SBA size protests are often dismissed when contractors misunderstand the size protest timeliness rules.
A recent SBA Office of Hearings and Appeals decision offers an important reminder that for negotiated procurements, the clock starts ticking on a potential SBA size protest upon notification of the prospective awardee–not when the contract is actually awarded.
SBA OHA’s decision in Size Appeal of Absolute Staffers LLC, SBA No. SIZ-5441 (2013) involved a Treasury Department small business set-aside solicitation for temporary help services. On September 17, 2012, the agency notified offerors that HealthCare Resource Network, LLC was the apparent awardee.
Absolute Staffers LLC was one of the unsuccessful offerors. Although Absolute received the September 17 notice, Absolute did not file a SBA size protest within five business days of the notification.
On November 30, the agency awarded the contract to HCRN. Absolute filed a size protest on December 7, 2012–five business days after award.
The SBA Area Office issued a size determination dismissing Absolute’s size protest as untimely. Absolute then filed a size appeal with SBA OHA. Absolute argued, in part, that the window in which to file a size protest should have begun on November 30.
In a brief decision, SBA OHA rejected Absolute’s contention. SBA OHA wrote, “[u]nder SBA regulations, a size protest of a negotiated procurement is timely if ‘received by the contracting officer prior to the close of business on the 5th day, exclusive of Saturdays, Sundays, and legal holidays, after the contracting officer has notified the protestor of the identity of the prospective awardee.'”

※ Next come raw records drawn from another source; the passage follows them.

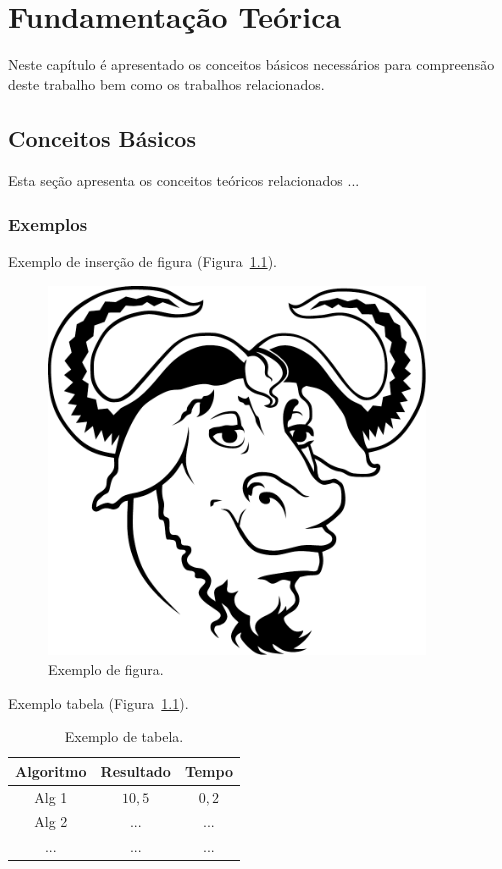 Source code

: \chapter[Fundamentação Teórica]{Fundamentação Teórica}

Neste capítulo é apresentado os conceitos básicos necessários para compreensão deste trabalho bem como os trabalhos relacionados.

\section{Conceitos Básicos}

Esta seção apresenta os conceitos teóricos relacionados ...

\subsection{Exemplos}

Exemplo de inserção de figura (Figura~\ref{fig:figura}).
\begin{figure}[htb]
    \centering
    \includegraphics[width=10cm]{figuras/Heckert_GNU_white}
    \caption{Exemplo de figura.}
    \label{fig:figura}
\end{figure}

Exemplo tabela (Figura~\ref{tab:tabela}).
\begin{table}[htb]
    \centering
    \caption{Exemplo de tabela.}
    \begin{tabular}{c|cc}
        \hline
        Algoritmo & Resultado & Tempo\\
        \hline
        Alg 1 & $10,5$ & $0,2$\\
        Alg 2 & ... & ...\\
        ... & ... & ...\\
        \hline
    \end{tabular}
    \label{tab:tabela}
\end{table}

SBA OHA concluded that Absolute’s timeliness argument was “meritless” and “contrary to the plain language” of the regulation. SBA OHA affirmed the SBA Area Office’s dismissal of Absolute’s size protest.
The Absolute Staffers case illustrates the importance of understanding when the window in which to file a SBA size protest begins. As Absolute Staffers discovered, wait for award of the contract, and it may be too late.